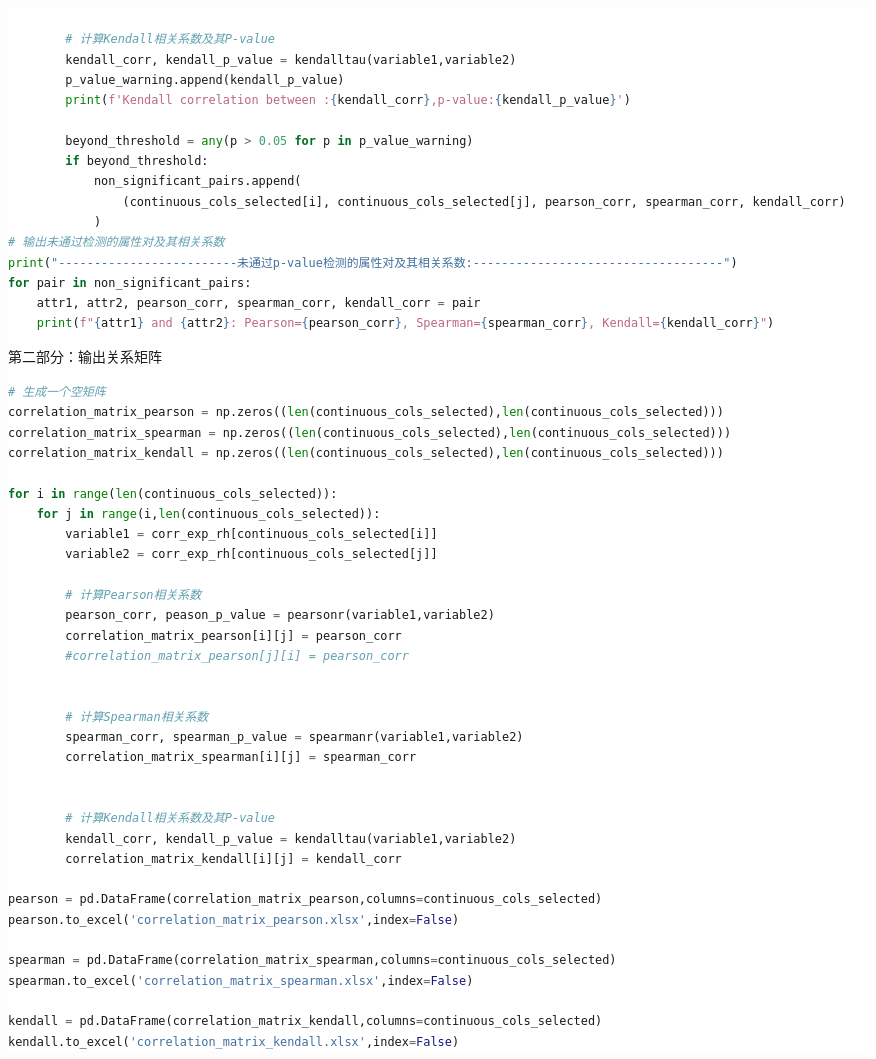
 ```python
        
        # 计算Kendall相关系数及其P-value
        kendall_corr, kendall_p_value = kendalltau(variable1,variable2)
        p_value_warning.append(kendall_p_value)
        print(f'Kendall correlation between :{kendall_corr},p-value:{kendall_p_value}')
        
        beyond_threshold = any(p > 0.05 for p in p_value_warning)
        if beyond_threshold:
            non_significant_pairs.append(
                (continuous_cols_selected[i], continuous_cols_selected[j], pearson_corr, spearman_corr, kendall_corr)
            )
# 输出未通过检测的属性对及其相关系数
print("-------------------------未通过p-value检测的属性对及其相关系数:-----------------------------------")
for pair in non_significant_pairs:
    attr1, attr2, pearson_corr, spearman_corr, kendall_corr = pair
    print(f"{attr1} and {attr2}: Pearson={pearson_corr}, Spearman={spearman_corr}, Kendall={kendall_corr}")
```


第二部分：输出关系矩阵

```python
# 生成一个空矩阵
correlation_matrix_pearson = np.zeros((len(continuous_cols_selected),len(continuous_cols_selected)))
correlation_matrix_spearman = np.zeros((len(continuous_cols_selected),len(continuous_cols_selected)))
correlation_matrix_kendall = np.zeros((len(continuous_cols_selected),len(continuous_cols_selected)))

for i in range(len(continuous_cols_selected)):
    for j in range(i,len(continuous_cols_selected)):
        variable1 = corr_exp_rh[continuous_cols_selected[i]]
        variable2 = corr_exp_rh[continuous_cols_selected[j]]
        
        # 计算Pearson相关系数
        pearson_corr, peason_p_value = pearsonr(variable1,variable2)
        correlation_matrix_pearson[i][j] = pearson_corr
        #correlation_matrix_pearson[j][i] = pearson_corr
        
        
        # 计算Spearman相关系数
        spearman_corr, spearman_p_value = spearmanr(variable1,variable2)
        correlation_matrix_spearman[i][j] = spearman_corr

        
        # 计算Kendall相关系数及其P-value
        kendall_corr, kendall_p_value = kendalltau(variable1,variable2)
        correlation_matrix_kendall[i][j] = kendall_corr

pearson = pd.DataFrame(correlation_matrix_pearson,columns=continuous_cols_selected)
pearson.to_excel('correlation_matrix_pearson.xlsx',index=False)

spearman = pd.DataFrame(correlation_matrix_spearman,columns=continuous_cols_selected)
spearman.to_excel('correlation_matrix_spearman.xlsx',index=False)

kendall = pd.DataFrame(correlation_matrix_kendall,columns=continuous_cols_selected)
kendall.to_excel('correlation_matrix_kendall.xlsx',index=False)
```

> _TASK PROMPT_:
Retype all of the listing word for word and skip the pictures.

> _FINAL ANSWER_:
 ```python
        
        # 计算Kendall相关系数及其P-value
        kendall_corr, kendall_p_value = kendalltau(variable1,variable2)
        p_value_warning.append(kendall_p_value)
        print(f'Kendall correlation between :{kendall_corr},p-value:{kendall_p_value}')
        
        beyond_threshold = any(p > 0.05 for p in p_value_warning)
        if beyond_threshold:
            non_significant_pairs.append(
                (continuous_cols_selected[i], continuous_cols_selected[j], pearson_corr, spearman_corr, kendall_corr)
            )
# 输出未通过检测的属性对及其相关系数
print("-------------------------未通过p-value检测的属性对及其相关系数:-----------------------------------")
for pair in non_significant_pairs:
    attr1, attr2, pearson_corr, spearman_corr, kendall_corr = pair
    print(f"{attr1} and {attr2}: Pearson={pearson_corr}, Spearman={spearman_corr}, Kendall={kendall_corr}")
```


第二部分：输出关系矩阵

```python
# 生成一个空矩阵
correlation_matrix_pearson = np.zeros((len(continuous_cols_selected),len(continuous_cols_selected)))
correlation_matrix_spearman = np.zeros((len(continuous_cols_selected),len(continuous_cols_selected)))
correlation_matrix_kendall = np.zeros((len(continuous_cols_selected),len(continuous_cols_selected)))

for i in range(len(continuous_cols_selected)):
    for j in range(i,len(continuous_cols_selected)):
        variable1 = corr_exp_rh[continuous_cols_selected[i]]
        variable2 = corr_exp_rh[continuous_cols_selected[j]]
        
        # 计算Pearson相关系数
        pearson_corr, peason_p_value = pearsonr(variable1,variable2)
        correlation_matrix_pearson[i][j] = pearson_corr
        #correlation_matrix_pearson[j][i] = pearson_corr
        
        
        # 计算Spearman相关系数
        spearman_corr, spearman_p_value = spearmanr(variable1,variable2)
        correlation_matrix_spearman[i][j] = spearman_corr

        
        # 计算Kendall相关系数及其P-value
        kendall_corr, kendall_p_value = kendalltau(variable1,variable2)
        correlation_matrix_kendall[i][j] = kendall_corr

pearson = pd.DataFrame(correlation_matrix_pearson,columns=continuous_cols_selected)
pearson.to_excel('correlation_matrix_pearson.xlsx',index=False)

spearman = pd.DataFrame(correlation_matrix_spearman,columns=continuous_cols_selected)
spearman.to_excel('correlation_matrix_spearman.xlsx',index=False)

kendall = pd.DataFrame(correlation_matrix_kendall,columns=continuous_cols_selected)
kendall.to_excel('correlation_matrix_kendall.xlsx',index=False)
```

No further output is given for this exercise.